■ Work order ■
Everything from the line containing "(b) The two" through the end of the entries below must be set down exactly, and nothing else.

■ The records ■
————

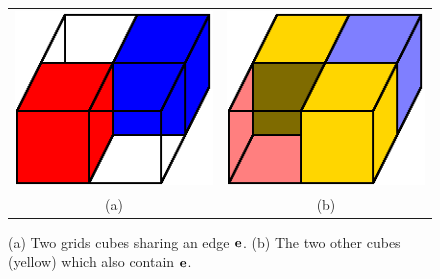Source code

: \begin{figure}[t]
\centering

\begin{tabular}{cc}
\includegraphics[width=0.4\linewidth]{images/shared_edge.eps} \qquad &
\qquad
\includegraphics[width=0.4\linewidth]{images/shared_edge_B.eps} \\
(a) & (b)
\end{tabular}

\caption{(a) Two grids cubes sharing an edge $\mathbf{e}$.
(b) The two other cubes (yellow) which also contain $\mathbf{e}$.
}
\label{fig:shared_edge}
\end{figure}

————

■ Solution below ■
(b) The two other cubes (yellow) which also contain $\mathbf{e}$.
}
\label{fig:shared_edge}
\end{figure}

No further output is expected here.